I'm not really up on my "electromagnetic correlates of thought", so I'm not sure I can respond with anything that'll mean much. Do you have any source material or links you could post?

But assuming that what you say about the science is the case, then isn't that squarely within consciousness and so no suggestion of hidden void is necessary? If we can detect through measurement mental activity in the way you describe, then that would suggest that all mental activity could potentially be located, tracked and mapped with as much certainty that the empirical method offers.

Of course, you still wouldn't have certainty that something else isn't going on outside of your awareness, outside of any means of detection, no matter how sophisticated the equipment is - hence, the hidden void is forever beyond any contact, any interaction.
User avatar
guest_of_logic
Posts: 1063
Joined: Fri Jul 18, 2008 10:51 pm

Re: Causality and Consciousness

Post by guest_of_logic »

Robert wrote:I'm not really up on my "electromagnetic correlates of thought", so I'm not sure I can respond with anything that'll mean much. Do you have any source material or links you could post?
I'm not really up on it either - I basically just know that brainwaves are said to be electromagnetic. Here are a couple of links from googling:
* http://www.nytimes.com/1995/03/07/scien ... plane.html
* http://en.wikipedia.org/wiki/Electroencephalography.
Robert wrote:But assuming that what you say about the science is the case, then isn't that squarely within consciousness and so no suggestion of hidden void is necessary?
What I mean is that the electromagnetic waves would have to have some effect on the hidden void since other consciousnesses can be affected by them (e.g. by observing the EEG readouts) - this assumes that the "thoughts can magically jump from one mind to another" theory is non-viable. There is another possibility, though: that some common ancestor cause propagated to both minds, causing the "originating" thought in one mind and the "watching-the-EEG-readout" thought in the other, although this seems like a far-fetched and messy possibility, so I'll discard it for now.
Robert wrote:If we can detect through measurement mental activity in the way you describe, then that would suggest that all mental activity could potentially be located, tracked and mapped with as much certainty that the empirical method offers.
As far as I can tell, that seems to be a possibility, but I'm not an expert in the field.
Robert wrote:Of course, you still wouldn't have certainty that something else isn't going on outside of your awareness, outside of any means of detection, no matter how sophisticated the equipment is - hence, the hidden void is forever beyond any contact, any interaction.
I'm not sure what you mean here.
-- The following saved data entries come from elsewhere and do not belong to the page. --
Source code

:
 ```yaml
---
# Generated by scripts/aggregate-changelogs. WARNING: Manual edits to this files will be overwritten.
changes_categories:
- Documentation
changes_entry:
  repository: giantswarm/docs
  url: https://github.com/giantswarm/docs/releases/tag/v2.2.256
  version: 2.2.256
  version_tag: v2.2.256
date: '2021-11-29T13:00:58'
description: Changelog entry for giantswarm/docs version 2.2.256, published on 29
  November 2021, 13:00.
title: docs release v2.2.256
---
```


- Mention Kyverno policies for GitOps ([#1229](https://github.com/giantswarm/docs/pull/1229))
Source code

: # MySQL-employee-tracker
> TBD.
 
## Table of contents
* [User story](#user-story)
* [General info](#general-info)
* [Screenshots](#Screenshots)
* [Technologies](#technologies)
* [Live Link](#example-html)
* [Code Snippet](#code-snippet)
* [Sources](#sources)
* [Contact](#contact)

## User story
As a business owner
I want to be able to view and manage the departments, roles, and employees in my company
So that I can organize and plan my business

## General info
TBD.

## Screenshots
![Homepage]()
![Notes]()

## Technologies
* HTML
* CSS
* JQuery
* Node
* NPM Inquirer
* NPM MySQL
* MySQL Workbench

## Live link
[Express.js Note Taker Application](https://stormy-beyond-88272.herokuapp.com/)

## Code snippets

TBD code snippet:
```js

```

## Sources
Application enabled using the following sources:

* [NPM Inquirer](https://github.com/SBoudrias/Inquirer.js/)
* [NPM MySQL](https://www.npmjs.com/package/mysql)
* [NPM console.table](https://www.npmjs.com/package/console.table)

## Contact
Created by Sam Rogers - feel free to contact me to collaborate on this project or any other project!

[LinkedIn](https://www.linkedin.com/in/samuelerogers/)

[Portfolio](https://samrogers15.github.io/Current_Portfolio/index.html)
I thought that we had established that causal chains propagate through the hidden void, so I don't see how you can say that it's "forever beyond any contact, any interaction".
User avatar
Robert
Posts: 409
Joined: Sat Sep 15, 2007 5:52 am
Location: The Shire

Re: Causality and Consciousness

Post by Robert »

guest_of_logic wrote:I'm not sure what you mean here. I thought that we had established that causal chains propagate through the hidden void, so I don't see how you can say that it's "forever beyond any contact, any interaction".
If we stick to the definition of the hidden void that means 'whatever is beyond consciousness', then I mean that no matter what the method is for detecting this mental activity, any activity through the hidden void will be imperceptible, by definition. You couldn't prove, but only argue through logic, that anything is propagating through the hidden void.